WOTUS: A Never-Ending Story
On April 21, 2020, the US Environmental Protection Agency and the Army Corps of Engineers published in the Federal Register the Navigable Waters Protection Rule (NWPR) in an effort to redefine “waters of the United States” (WOTUS). Unless blocked by courts, the rule will take effect on June 22, 2020.
The final rule, which was first released on January 23, 2020, is intended to replace the Obama administration’s controversial 2015 WOTUS rule, which many argue expanded federal jurisdiction to include a wide range of waters that should be beyond the scope of the Clean Water Act (CWA). The new rule purports to scale back what has been interpreted as the prior administration’s overreach and departs from Justice Kennedy’s “significant nexus” standard, as articulated in Rapanos v. United States.
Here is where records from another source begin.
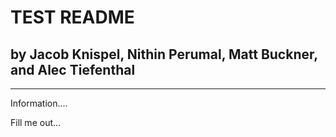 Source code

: # TEST README
## by Jacob Knispel, Nithin Perumal, Matt Buckner, and Alec Tiefenthal

---

Information....

Fill me out... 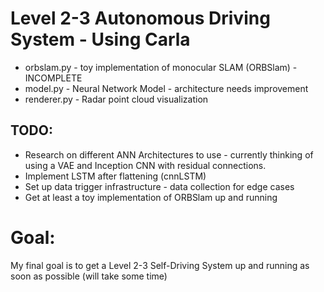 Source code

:# Level 2-3 Autonomous Driving System - Using Carla #

- orbslam.py - toy implementation of monocular SLAM (ORBSlam) - INCOMPLETE
- model.py - Neural Network Model - architecture needs improvement
- renderer.py - Radar point cloud visualization

## TODO: ##
- Research on different ANN Architectures to use - currently thinking of using a VAE and Inception CNN with 
residual connections.
- Implement LSTM after flattening (cnnLSTM)
- Set up data trigger infrastructure - data collection for edge cases
- Get at least a toy implementation of ORBSlam up and running

# Goal:
My final goal is to get a Level 2-3 Self-Driving System up and running as soon as possible (will take some time)
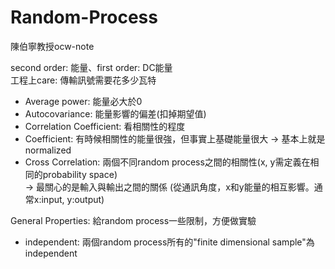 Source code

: # Random-Process
陳伯寧教授ocw-note
  
second order: 能量、first order: DC能量  
工程上care: 傳輸訊號需要花多少瓦特  

- Average power: 能量必大於0  
- Autocovariance: 能量影響的偏差(扣掉期望值)  
- Correlation Coefficient: 看相關性的程度
- Coefficient: 有時候相關性的能量很強，但事實上基礎能量很大 -> 基本上就是normalized  
- Cross Correlation: 兩個不同random process之間的相關性(x, y需定義在相同的probability space)  
  -> 最關心的是輸入與輸出之間的關係 (從通訊角度，x和y能量的相互影響。通常x:input, y:output)  
  
General Properties: 給random process一些限制，方便做實驗  
- independent: 兩個random process所有的"finite dimensional sample"為independent
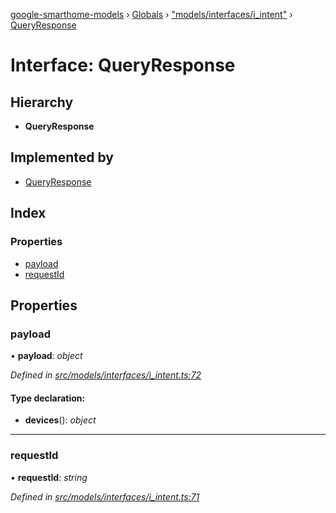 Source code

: [google-smarthome-models](../README.md) › [Globals](../globals.md) › ["models/interfaces/i_intent"](../modules/_models_interfaces_i_intent_.md) › [QueryResponse](_models_interfaces_i_intent_.queryresponse.md)

# Interface: QueryResponse

## Hierarchy

* **QueryResponse**

## Implemented by

* [QueryResponse](../classes/_models_intent_.queryresponse.md)

## Index

### Properties

* [payload](_models_interfaces_i_intent_.queryresponse.md#payload)
* [requestId](_models_interfaces_i_intent_.queryresponse.md#requestid)

## Properties

###  payload

• **payload**: *object*

*Defined in [src/models/interfaces/i_intent.ts:72](https://github.com/galactic1969/google-smarthome-models/blob/633871f/src/models/interfaces/i_intent.ts#L72)*

#### Type declaration:

* **devices**(): *object*

___

###  requestId

• **requestId**: *string*

*Defined in [src/models/interfaces/i_intent.ts:71](https://github.com/galactic1969/google-smarthome-models/blob/633871f/src/models/interfaces/i_intent.ts#L71)*

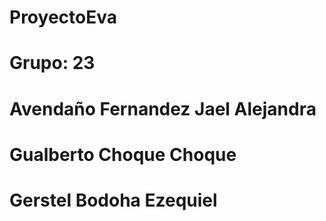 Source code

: # ProyectoEva

# Grupo: 23

# Avendaño Fernandez Jael Alejandra

# Gualberto Choque Choque

# Gerstel Bodoha Ezequiel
In so doing, the new rule, among other things, excludes certain types of waters from federal jurisdiction, such as ephemeral streams. “Adjacent wetlands,” on the other hand, are subject to CWA requirements under the NWPR as long as they are shown to have a meaningful connection to other jurisdictional waters by directly abutting or having regular surface water communication with such waters.
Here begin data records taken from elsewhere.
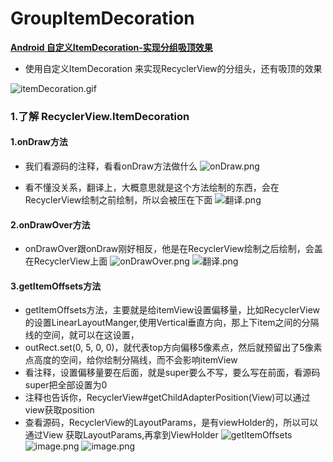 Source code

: # GroupItemDecoration

**[Android 自定义ItemDecoration-实现分组吸顶效果](https://www.jianshu.com/p/eaabde1880db)**
- 使用自定义ItemDecoration 来实现RecyclerView的分组头，还有吸顶的效果

 ![itemDecoration.gif](https://upload-images.jianshu.io/upload_images/1627327-8a3e8c475d8f53a5.gif?imageMogr2/auto-orient/strip)


### 1.了解 RecyclerView.ItemDecoration
#### 1.onDraw方法
- 我们看源码的注释，看看onDraw方法做什么
![onDraw.png](https://upload-images.jianshu.io/upload_images/1627327-917e1d08e909fe34.png?imageMogr2/auto-orient/strip%7CimageView2/2/w/1240)

 - 看不懂没关系，翻译上，大概意思就是这个方法绘制的东西，会在RecyclerView绘制之前绘制，所以会被压在下面
![翻译.png](https://upload-images.jianshu.io/upload_images/1627327-a6640b3085a0e1f4.png?imageMogr2/auto-orient/strip%7CimageView2/2/w/1240)


#### 2.onDrawOver方法
- onDrawOver跟onDraw刚好相反，他是在RecyclerView绘制之后绘制，会盖在RecyclerView上面
![onDrawOver.png](https://upload-images.jianshu.io/upload_images/1627327-26c4748581d53b42.png?imageMogr2/auto-orient/strip%7CimageView2/2/w/1240)
![翻译.png](https://upload-images.jianshu.io/upload_images/1627327-8be45db449640141.png?imageMogr2/auto-orient/strip%7CimageView2/2/w/1240)


#### 3.getItemOffsets方法
- getItemOffsets方法，主要就是给itemView设置偏移量，比如RecyclerView的设置LinearLayoutManger,使用Vertical垂直方向，那上下item之间的分隔线的空间，就可以在这设置，
- outRect.set(0, 5, 0, 0)，就代表top方向偏移5像素点，然后就预留出了5像素点高度的空间，给你绘制分隔线，而不会影响itemView
- 看注释，设置偏移量要在后面，就是super要么不写，要么写在前面，看源码super把全部设置为0
- 注释也告诉你，RecyclerView#getChildAdapterPosition(View)可以通过view获取position
- 查看源码，RecyclerView的LayoutParams，是有viewHolder的，所以可以通过View 获取LayoutParams,再拿到ViewHolder
![getItemOffsets](https://upload-images.jianshu.io/upload_images/1627327-e3bdd9a35b2830e8.png?imageMogr2/auto-orient/strip%7CimageView2/2/w/1240)
![image.png](https://upload-images.jianshu.io/upload_images/1627327-61db1bd67f884456.png?imageMogr2/auto-orient/strip%7CimageView2/2/w/1240)
![image.png](https://upload-images.jianshu.io/upload_images/1627327-d4b42839f3aa9762.png?imageMogr2/auto-orient/strip%7CimageView2/2/w/1240)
Predictably, after the final rule was published, several environmental groups as well as 17 states have filed lawsuits challenging the new NWPR, arguing that the new rule goes too far in restricting federal jurisdiction under the CWA. Meanwhile, the New Mexico Cattle Growers’ Association filed suit arguing that federal jurisdiction over the nation’s waters should be further narrowed.
As with previous WOTUS rules, we expect litigation to persist and for the definition of WOTUS to continue to be the subject of controversy. Generally, if the new rule is blocked by the courts in some or all of the country, pre-2015 agency guidance will apply, likely resurrecting Justice Kennedy’s significant-nexus test from Rapanos v. United States in those areas.